On 9/11/23 17:57, Johannes Weiner wrote:
> On Tue, Sep 05, 2023 at 10:09:22AM +0100, Mel Gorman wrote:
>> mm: page_alloc: Free pages to correct buddy list after PCP lock contention
>>
>> Commit 4b23a68f9536 ("mm/page_alloc: protect PCP lists with a spinlock")
>> returns pages to the buddy list on PCP lock contention. However, for
>> migratetypes that are not MIGRATE_PCPTYPES, the migratetype may have
>> been clobbered already for pages that are not being isolated. In
>> practice, this means that CMA pages may be returned to the wrong
>> buddy list. While this might be harmless in some cases as it is
>> MIGRATE_MOVABLE, the pageblock could be reassigned in rmqueue_fallback
>> and prevent a future CMA allocation. Lookup the PCP migratetype
>> against unconditionally if the PCP lock is contended.
>>
>> [lecopzer.chen@xxxxxxxxxxxx: CMA-specific fix]
>> Fixes: 4b23a68f9536 ("mm/page_alloc: protect PCP lists with a spinlock")

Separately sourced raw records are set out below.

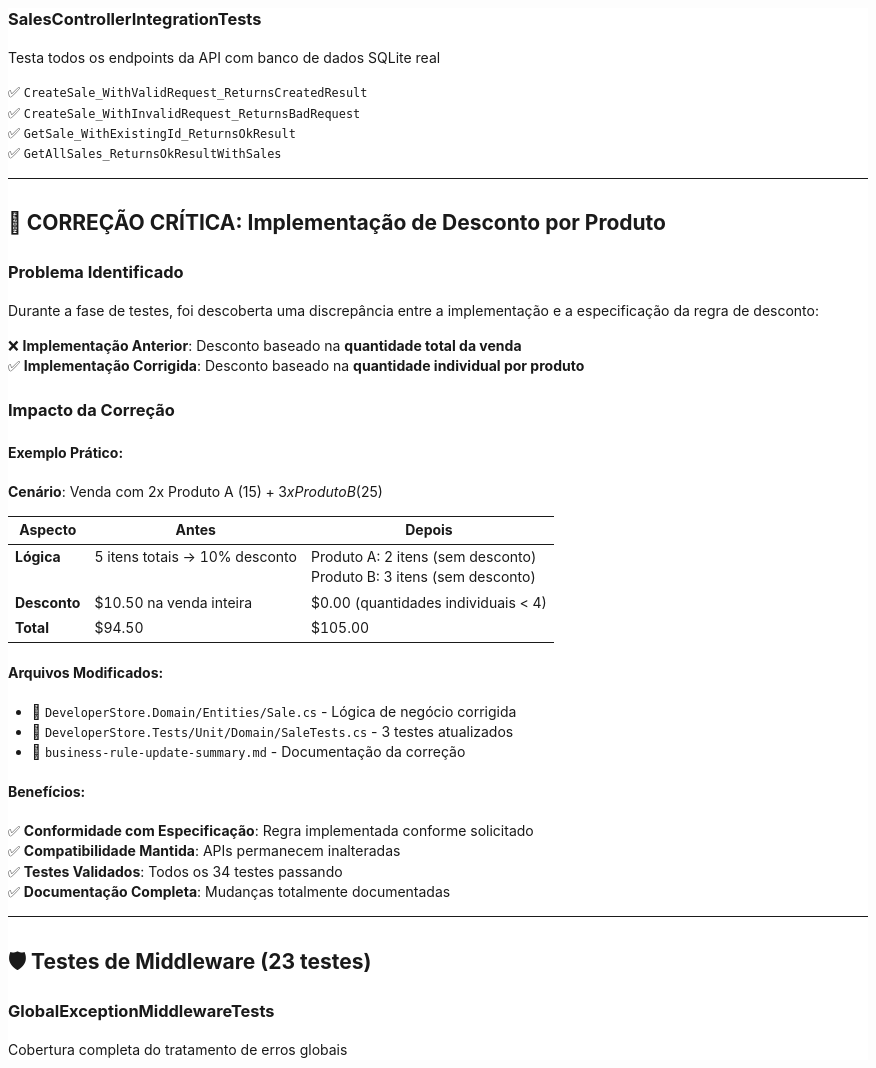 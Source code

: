 ### **SalesControllerIntegrationTests**
Testa todos os endpoints da API com banco de dados SQLite real

✅ `CreateSale_WithValidRequest_ReturnsCreatedResult`  
✅ `CreateSale_WithInvalidRequest_ReturnsBadRequest`  
✅ `GetSale_WithExistingId_ReturnsOkResult`  
✅ `GetAllSales_ReturnsOkResultWithSales`

---

## 🔄 **CORREÇÃO CRÍTICA**: Implementação de Desconto por Produto

### **Problema Identificado**
Durante a fase de testes, foi descoberta uma discrepância entre a implementação e a especificação da regra de desconto:

❌ **Implementação Anterior**: Desconto baseado na **quantidade total da venda**  
✅ **Implementação Corrigida**: Desconto baseado na **quantidade individual por produto**

### **Impacto da Correção**

#### **Exemplo Prático**:
**Cenário**: Venda com 2x Produto A ($15) + 3x Produto B ($25)

| Aspecto | Antes | Depois |
|---------|-------|--------|
| **Lógica** | 5 itens totais → 10% desconto | Produto A: 2 itens (sem desconto)<br>Produto B: 3 itens (sem desconto) |
| **Desconto** | $10.50 na venda inteira | $0.00 (quantidades individuais < 4) |
| **Total** | $94.50 | $105.00 |

#### **Arquivos Modificados**:
- 📁 `DeveloperStore.Domain/Entities/Sale.cs` - Lógica de negócio corrigida
- 📁 `DeveloperStore.Tests/Unit/Domain/SaleTests.cs` - 3 testes atualizados
- 📁 `business-rule-update-summary.md` - Documentação da correção

#### **Benefícios**:
✅ **Conformidade com Especificação**: Regra implementada conforme solicitado  
✅ **Compatibilidade Mantida**: APIs permanecem inalteradas  
✅ **Testes Validados**: Todos os 34 testes passando  
✅ **Documentação Completa**: Mudanças totalmente documentadas

---

## 🛡️ Testes de Middleware (23 testes)

### **GlobalExceptionMiddlewareTests**
Cobertura completa do tratamento de erros globais
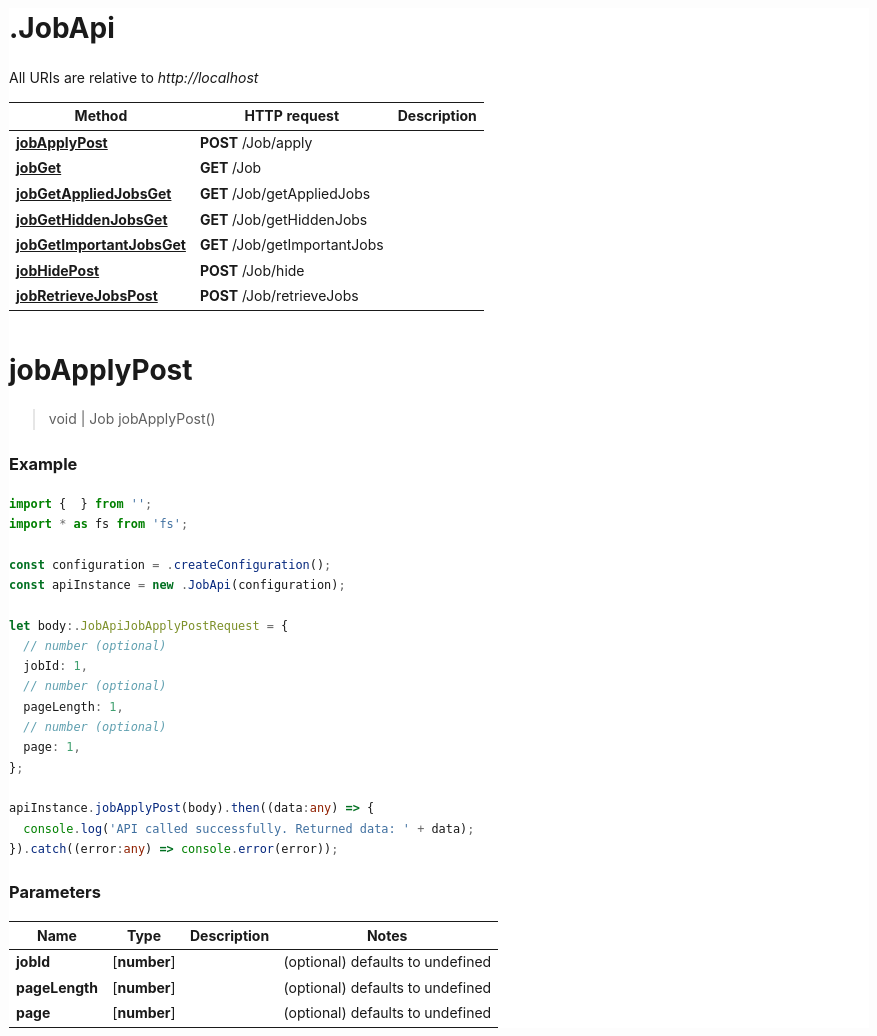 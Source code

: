 # .JobApi

All URIs are relative to *http://localhost*

Method | HTTP request | Description
------------- | ------------- | -------------
[**jobApplyPost**](JobApi.md#jobApplyPost) | **POST** /Job/apply | 
[**jobGet**](JobApi.md#jobGet) | **GET** /Job | 
[**jobGetAppliedJobsGet**](JobApi.md#jobGetAppliedJobsGet) | **GET** /Job/getAppliedJobs | 
[**jobGetHiddenJobsGet**](JobApi.md#jobGetHiddenJobsGet) | **GET** /Job/getHiddenJobs | 
[**jobGetImportantJobsGet**](JobApi.md#jobGetImportantJobsGet) | **GET** /Job/getImportantJobs | 
[**jobHidePost**](JobApi.md#jobHidePost) | **POST** /Job/hide | 
[**jobRetrieveJobsPost**](JobApi.md#jobRetrieveJobsPost) | **POST** /Job/retrieveJobs | 


# **jobApplyPost**
> void | Job jobApplyPost()


### Example


```typescript
import {  } from '';
import * as fs from 'fs';

const configuration = .createConfiguration();
const apiInstance = new .JobApi(configuration);

let body:.JobApiJobApplyPostRequest = {
  // number (optional)
  jobId: 1,
  // number (optional)
  pageLength: 1,
  // number (optional)
  page: 1,
};

apiInstance.jobApplyPost(body).then((data:any) => {
  console.log('API called successfully. Returned data: ' + data);
}).catch((error:any) => console.error(error));
```


### Parameters

Name | Type | Description  | Notes
------------- | ------------- | ------------- | -------------
 **jobId** | [**number**] |  | (optional) defaults to undefined
 **pageLength** | [**number**] |  | (optional) defaults to undefined
 **page** | [**number**] |  | (optional) defaults to undefined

>> Reported-by: Joe Liu <joe.liu@xxxxxxxxxxxx>
>> Signed-off-by: Mel Gorman <mgorman@xxxxxxxxxxxxxxxxxxx>
>> ---
>> mm/page_alloc.c | 8 +++++++-
>> 1 file changed, 7 insertions(+), 1 deletion(-)
>>
>> diff --git a/mm/page_alloc.c b/mm/page_alloc.c
>> index 452459836b71..4053c377fee8 100644
>> --- a/mm/page_alloc.c
>> +++ b/mm/page_alloc.c
>> @@ -2428,7 +2428,13 @@ void free_unref_page(struct page *page, unsigned int order)

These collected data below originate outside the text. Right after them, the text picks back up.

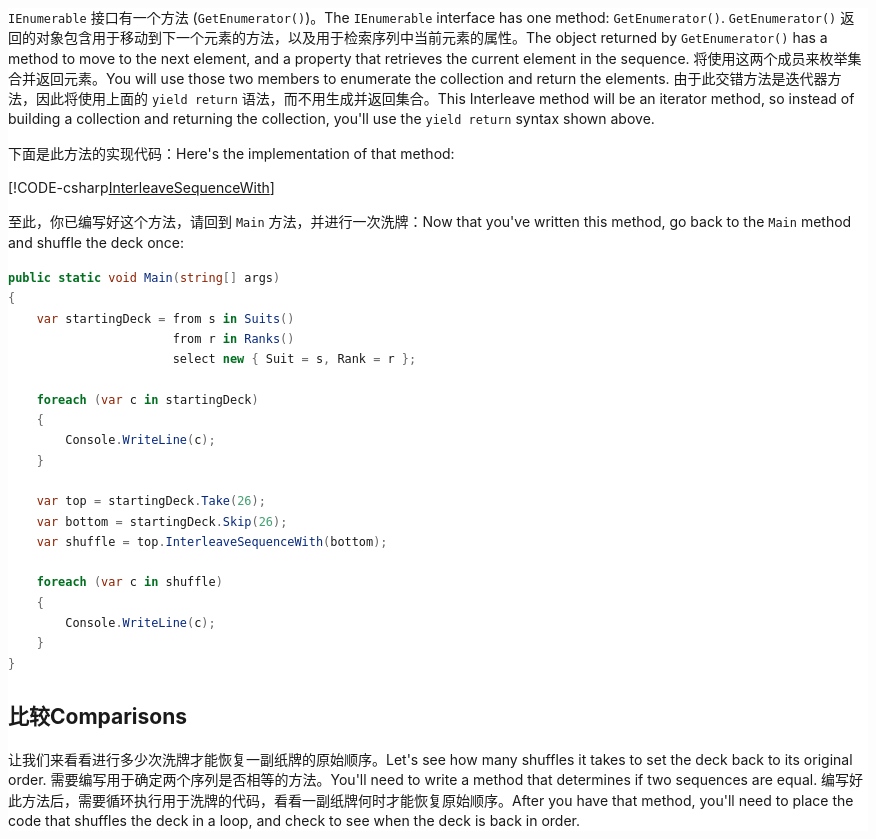 <span data-ttu-id="59a34-173">`IEnumerable` 接口有一个方法 (`GetEnumerator()`)。</span><span class="sxs-lookup"><span data-stu-id="59a34-173">The `IEnumerable` interface has one method: `GetEnumerator()`.</span></span> <span data-ttu-id="59a34-174">`GetEnumerator()` 返回的对象包含用于移动到下一个元素的方法，以及用于检索序列中当前元素的属性。</span><span class="sxs-lookup"><span data-stu-id="59a34-174">The object returned by `GetEnumerator()` has a method to move to the next element, and a property that retrieves the current element in the sequence.</span></span> <span data-ttu-id="59a34-175">将使用这两个成员来枚举集合并返回元素。</span><span class="sxs-lookup"><span data-stu-id="59a34-175">You will use those two members to enumerate the collection and return the elements.</span></span> <span data-ttu-id="59a34-176">由于此交错方法是迭代器方法，因此将使用上面的 `yield return` 语法，而不用生成并返回集合。</span><span class="sxs-lookup"><span data-stu-id="59a34-176">This Interleave method will be an iterator method, so instead of building a collection and returning the collection, you'll use the `yield return` syntax shown above.</span></span> 

<span data-ttu-id="59a34-177">下面是此方法的实现代码：</span><span class="sxs-lookup"><span data-stu-id="59a34-177">Here's the implementation of that method:</span></span>

[!CODE-csharp[InterleaveSequenceWith](../../../samples/csharp/getting-started/console-linq/extensions.cs?name=snippet1)]

<span data-ttu-id="59a34-178">至此，你已编写好这个方法，请回到 `Main` 方法，并进行一次洗牌：</span><span class="sxs-lookup"><span data-stu-id="59a34-178">Now that you've written this method, go back to the `Main` method and shuffle the deck once:</span></span>

```csharp
public static void Main(string[] args)
{
    var startingDeck = from s in Suits()
                       from r in Ranks()
                       select new { Suit = s, Rank = r };

    foreach (var c in startingDeck)
    {
        Console.WriteLine(c);
    }
        
    var top = startingDeck.Take(26);
    var bottom = startingDeck.Skip(26);
    var shuffle = top.InterleaveSequenceWith(bottom);

    foreach (var c in shuffle)
    {
        Console.WriteLine(c);
    }
}
```

## <a name="comparisons"></a><span data-ttu-id="59a34-179">比较</span><span class="sxs-lookup"><span data-stu-id="59a34-179">Comparisons</span></span>

<span data-ttu-id="59a34-180">让我们来看看进行多少次洗牌才能恢复一副纸牌的原始顺序。</span><span class="sxs-lookup"><span data-stu-id="59a34-180">Let's see how many shuffles it takes to set the deck back to its original order.</span></span> <span data-ttu-id="59a34-181">需要编写用于确定两个序列是否相等的方法。</span><span class="sxs-lookup"><span data-stu-id="59a34-181">You'll need to write a method that determines if two sequences are equal.</span></span> <span data-ttu-id="59a34-182">编写好此方法后，需要循环执行用于洗牌的代码，看看一副纸牌何时才能恢复原始顺序。</span><span class="sxs-lookup"><span data-stu-id="59a34-182">After you have that method, you'll need to place the code that shuffles the deck in a loop, and check to see when the deck is back in order.</span></span>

>> free_unref_page_commit(zone, pcp, page, migratetype, order);
>> pcp_spin_unlock(pcp);
>> } else {
>> - free_one_page(zone, page, pfn, order, migratetype, FPI_NONE);
>> + /*
>> + * The page migratetype may have been clobbered for types
>> + * (type >= MIGRATE_PCPTYPES && !is_migrate_isolate) so
>> + * must be rechecked.
>> + */
>> + free_one_page(zone, page, pfn, order,
>> + get_pcppage_migratetype(page), FPI_NONE);
>> }
>> pcp_trylock_finish(UP_flags);
>> }
>>
>
> I had sent a (similar) fix for this here:
>
> https://lore.kernel.org/lkml/20230821183733.106619-4-hannes@xxxxxxxxxxx/
>
> The context wasn't CMA, but HIGHATOMIC pages going to the movable
> freelist. But the class of bug is the same: the migratetype tweaking
> really only applies to the pcplist, not the buddy slowpath; I added a
> local pcpmigratetype to make it more clear, and hopefully prevent bugs
> of this nature down the line.

Seems to be the cleanest solution to me, indeed.

> I'm just preparing v2 of the above series. Do you want me to break
> this change out and send it separately?

Works for me, if you combine the it with the information about what commit
that fixes, the CMA implications reported, and Cc stable.